The Effect of Posterior Annulus Elevation Technique in Reducing Residual Regurgitation During Mitral Valve Repair in Children

Status
Unknown
Phase
N/A
Study type
Interventional
Enrollment
58 (estimated)
Sponsor
National Cardiovascular Center Harapan Kita Hospital Indonesia · Academic / Other
Sex
All
Age
1 Month – 18 Years
Healthy volunteers
Not accepted

Summary

The main problem in mitral valve repair surgery in children is the high number of postoperative residual lesions (49% of the total cases). Residual lesions after mitral valve repair are associated with morbidity and complications in the form of hemolysis and could affect the postoperative reverse remodeling process. Surgery techniques for mitral valve repair in children have fewer choices than adult patients because of the smaller and thinner valve structure. Besides, the weakness of the mitral valve repair technique that often occurs in large left ventricles with severe mitral regurgitation, after repairing with ring annuloplasty, there is usually a mild residual regurgitation due to posterior mitral leaflet that tends to become restrictive due to being attracted by the left ventricular wall that remains big. No technique has been found to overcome the problem of mitral regurgitation residuals that occur postoperatively. Therefore, by analyzing postoperative mitral valve structural abnormalities with conventional techniques, an additional posterior mitral valve elevation technique was designed to increase the area of coaptation between two leaves of the mitral valve so that the incidence of postoperative regurgitation lesions can be reduced.

Detailed description

The main problem in mitral valve repair surgery in children is the high number of postoperative residual lesions (49% of the total cases).
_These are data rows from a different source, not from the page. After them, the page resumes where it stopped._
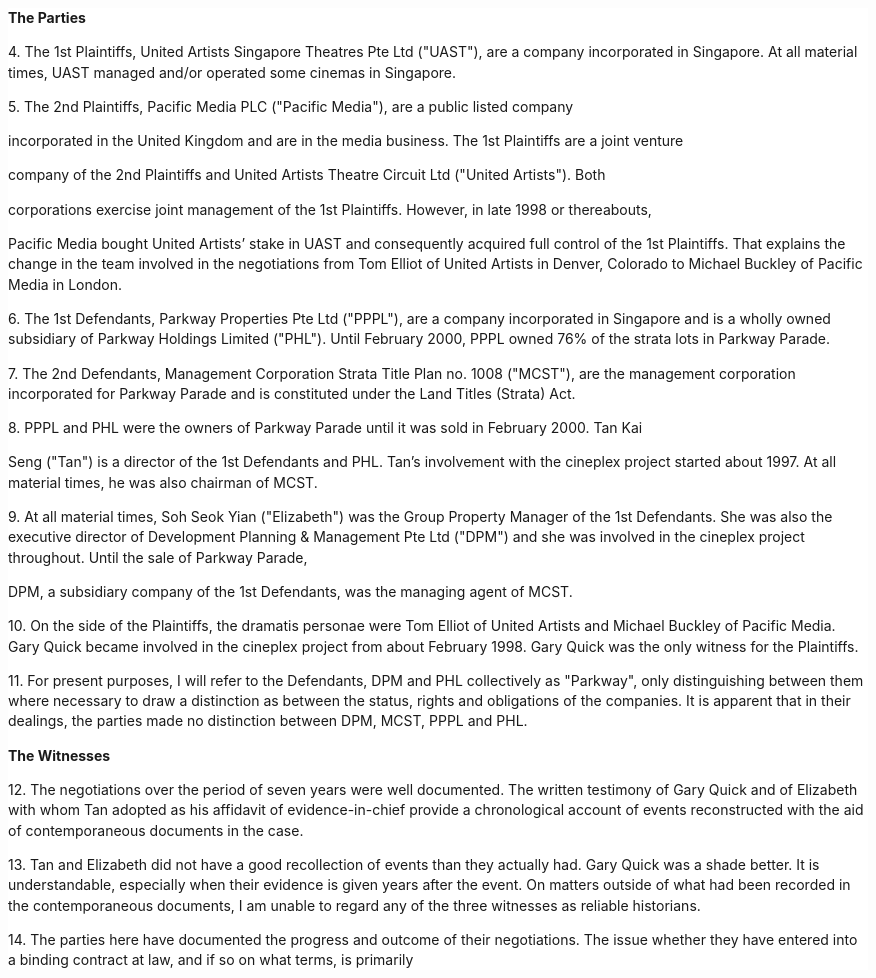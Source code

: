 **The Parties** 

4\. The 1st Plaintiffs, United Artists Singapore Theatres Pte Ltd ("UAST"), are a company incorporated in Singapore. At all material times, UAST managed and/or operated some cinemas in Singapore. 


5\. The 2nd Plaintiffs, Pacific Media PLC ("Pacific Media"), are a public listed company 

incorporated in the United Kingdom and are in the media business. The 1st Plaintiffs are a joint venture 

company of the 2nd Plaintiffs and United Artists Theatre Circuit Ltd ("United Artists"). Both 

corporations exercise joint management of the 1st Plaintiffs. However, in late 1998 or thereabouts, 

Pacific Media bought United Artists’ stake in UAST and consequently acquired full control of the 1st Plaintiffs. That explains the change in the team involved in the negotiations from Tom Elliot of United Artists in Denver, Colorado to Michael Buckley of Pacific Media in London. 

6\. The 1st Defendants, Parkway Properties Pte Ltd ("PPPL"), are a company incorporated in Singapore and is a wholly owned subsidiary of Parkway Holdings Limited ("PHL"). Until February 2000, PPPL owned 76% of the strata lots in Parkway Parade. 

7\. The 2nd Defendants, Management Corporation Strata Title Plan no. 1008 ("MCST"), are the management corporation incorporated for Parkway Parade and is constituted under the Land Titles (Strata) Act. 

8\. PPPL and PHL were the owners of Parkway Parade until it was sold in February 2000. Tan Kai 

Seng ("Tan") is a director of the 1st Defendants and PHL. Tan’s involvement with the cineplex project started about 1997. At all material times, he was also chairman of MCST. 

9\. At all material times, Soh Seok Yian ("Elizabeth") was the Group Property Manager of the 1st Defendants. She was also the executive director of Development Planning & Management Pte Ltd ("DPM") and she was involved in the cineplex project throughout. Until the sale of Parkway Parade, 

DPM, a subsidiary company of the 1st Defendants, was the managing agent of MCST. 

10\. On the side of the Plaintiffs, the dramatis personae were Tom Elliot of United Artists and Michael Buckley of Pacific Media. Gary Quick became involved in the cineplex project from about February 1998. Gary Quick was the only witness for the Plaintiffs. 

11\. For present purposes, I will refer to the Defendants, DPM and PHL collectively as "Parkway", only distinguishing between them where necessary to draw a distinction as between the status, rights and obligations of the companies. It is apparent that in their dealings, the parties made no distinction between DPM, MCST, PPPL and PHL. 

**The Witnesses** 

12\. The negotiations over the period of seven years were well documented. The written testimony of Gary Quick and of Elizabeth with whom Tan adopted as his affidavit of evidence-in-chief provide a chronological account of events reconstructed with the aid of contemporaneous documents in the case. 

13\. Tan and Elizabeth did not have a good recollection of events than they actually had. Gary Quick was a shade better. It is understandable, especially when their evidence is given years after the event. On matters outside of what had been recorded in the contemporaneous documents, I am unable to regard any of the three witnesses as reliable historians. 

14\. The parties here have documented the progress and outcome of their negotiations. The issue whether they have entered into a binding contract at law, and if so on what terms, is primarily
Residual lesions after mitral valve repair are associated with morbidity and complications in the form of hemolysis and could affect the postoperative reverse remodeling process. Surgery techniques for mitral valve repair in children have fewer choices than adult patients because of the smaller and thinner valve structure. Besides, the weakness of the mitral valve repair technique that often occurs in large left ventricles with severe mitral regurgitation, after repairing with ring annuloplasty, there is usually a mild residual regurgitation due to posterior mitral leaflet that tends to become restrictive due to being attracted by the left ventricular wall that remains big. No technique has been found to overcome the problem of mitral regurgitation residuals that occur postoperatively. Therefore, by analyzing postoperative mitral valve structural abnormalities with conventional techniques, an additional posterior mitral valve elevation technique was designed. The posterior annulus elevation technique is a technique that is carried by lifting the posterior mitral annulus towards the cranial so that the posterior mitral leaflet can meet perfectly with the anterior mitral leaflet indicated by a larger coaptation area. This technique can be applied after repair with conventional techniques done optimally to reduce the possibility of postoperative residual lesions. The hypothesis in this study is that pediatric patients with mitral regurgitation who undergo mitral valve repair surgery with posterior annulus elevation techniques can reduce residual mitral regurgitation, improve clinical and metabolic outcomes of postoperative heart failure, and reduce the risk of postoperative hemolysis.

Conditions

Interventions

TypeNameDescription
PROCEDUREPosterior Mitral Annulus Elevation TechniquePosterior mitral annulus elevation technique is performed using a large pledget and non-absorbable braided suture starting from the subvalvular section of the posterior mitral valve sutured to the ring annuloplasty (if in the process of repairing the mitral valve, ring implantation is performed; if without the use of ring annuloplasty, the suture is placed in the left atrial wall / supravalvular of PML), so that the posterior annulus is slightly attracted upward toward the cranial and the PML moves toward the center.
PROCEDUREConventional Mitral Valve RepairConventional mitral valve repair in the pediatric patient using annuloplasty, leaflet resection and plication, sliding-plasty of chordae technique

Timeline

Start date
2020-08-17
Primary completion
2022-08-17
Completion
2022-08-17
First posted
2020-08-19
Last updated
2020-08-19

Source: ClinicalTrials.gov record NCT04518709. Inclusion in this directory is not an endorsement.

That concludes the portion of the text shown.